Nothing but the lines below between the line holding "- Payment Terms: Terms" and the line holding "- Invoice Number: Unique", inclusive, should appear in the answer, each set down exactly.

--- Data provided Enclosed Below ---

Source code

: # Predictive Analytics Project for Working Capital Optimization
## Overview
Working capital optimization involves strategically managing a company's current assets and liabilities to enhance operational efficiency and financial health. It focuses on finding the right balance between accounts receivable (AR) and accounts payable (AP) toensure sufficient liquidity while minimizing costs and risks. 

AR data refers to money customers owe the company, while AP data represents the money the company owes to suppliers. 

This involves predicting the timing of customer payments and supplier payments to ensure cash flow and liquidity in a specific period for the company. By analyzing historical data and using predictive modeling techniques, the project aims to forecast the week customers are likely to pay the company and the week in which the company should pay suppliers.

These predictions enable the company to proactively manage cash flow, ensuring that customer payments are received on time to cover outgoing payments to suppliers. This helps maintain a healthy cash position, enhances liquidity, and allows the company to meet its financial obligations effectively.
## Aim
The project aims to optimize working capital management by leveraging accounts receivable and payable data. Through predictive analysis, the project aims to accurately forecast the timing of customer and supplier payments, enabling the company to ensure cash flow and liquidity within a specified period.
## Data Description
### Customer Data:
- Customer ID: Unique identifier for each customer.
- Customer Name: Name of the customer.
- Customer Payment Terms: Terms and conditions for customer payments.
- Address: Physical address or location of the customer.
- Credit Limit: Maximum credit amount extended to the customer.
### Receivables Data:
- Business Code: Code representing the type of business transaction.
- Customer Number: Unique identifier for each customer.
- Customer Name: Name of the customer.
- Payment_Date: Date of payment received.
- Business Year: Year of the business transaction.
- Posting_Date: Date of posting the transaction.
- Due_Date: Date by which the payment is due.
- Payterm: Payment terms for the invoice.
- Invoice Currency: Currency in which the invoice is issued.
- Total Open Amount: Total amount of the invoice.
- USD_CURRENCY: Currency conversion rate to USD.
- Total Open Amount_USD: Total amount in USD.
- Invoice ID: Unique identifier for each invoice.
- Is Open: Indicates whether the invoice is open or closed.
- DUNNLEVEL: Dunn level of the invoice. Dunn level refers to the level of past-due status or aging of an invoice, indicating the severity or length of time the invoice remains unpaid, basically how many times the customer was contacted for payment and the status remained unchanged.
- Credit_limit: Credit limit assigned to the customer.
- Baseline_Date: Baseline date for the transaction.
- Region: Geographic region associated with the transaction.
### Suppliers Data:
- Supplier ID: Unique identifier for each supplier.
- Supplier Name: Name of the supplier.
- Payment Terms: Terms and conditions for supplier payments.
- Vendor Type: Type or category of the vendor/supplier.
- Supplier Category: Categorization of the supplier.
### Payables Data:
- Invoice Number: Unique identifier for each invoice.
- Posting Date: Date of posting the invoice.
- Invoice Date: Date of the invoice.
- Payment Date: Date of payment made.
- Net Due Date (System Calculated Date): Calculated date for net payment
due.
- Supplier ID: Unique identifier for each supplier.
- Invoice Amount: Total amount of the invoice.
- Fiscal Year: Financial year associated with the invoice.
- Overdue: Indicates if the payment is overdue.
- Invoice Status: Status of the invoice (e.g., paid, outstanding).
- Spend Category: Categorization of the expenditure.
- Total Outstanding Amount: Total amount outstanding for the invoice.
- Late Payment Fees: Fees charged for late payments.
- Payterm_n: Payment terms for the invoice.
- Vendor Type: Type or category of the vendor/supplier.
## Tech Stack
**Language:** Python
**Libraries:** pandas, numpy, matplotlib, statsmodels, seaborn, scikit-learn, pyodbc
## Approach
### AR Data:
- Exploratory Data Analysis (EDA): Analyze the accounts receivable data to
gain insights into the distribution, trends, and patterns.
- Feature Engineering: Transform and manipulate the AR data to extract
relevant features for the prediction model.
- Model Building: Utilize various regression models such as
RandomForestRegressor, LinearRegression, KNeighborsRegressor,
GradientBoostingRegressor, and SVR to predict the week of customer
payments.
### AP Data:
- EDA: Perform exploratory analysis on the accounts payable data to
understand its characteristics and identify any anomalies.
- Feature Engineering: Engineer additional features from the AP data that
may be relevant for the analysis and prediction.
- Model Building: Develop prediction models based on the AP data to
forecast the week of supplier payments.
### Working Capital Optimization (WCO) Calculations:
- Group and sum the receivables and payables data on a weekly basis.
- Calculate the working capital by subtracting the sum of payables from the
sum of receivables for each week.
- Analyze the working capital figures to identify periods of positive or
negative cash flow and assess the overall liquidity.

--- End of Enclosed Data provided ---

[Written reply]:
- Payment Terms: Terms and conditions for supplier payments.
- Vendor Type: Type or category of the vendor/supplier.
- Supplier Category: Categorization of the supplier.
### Payables Data:
- Invoice Number: Unique identifier for each invoice.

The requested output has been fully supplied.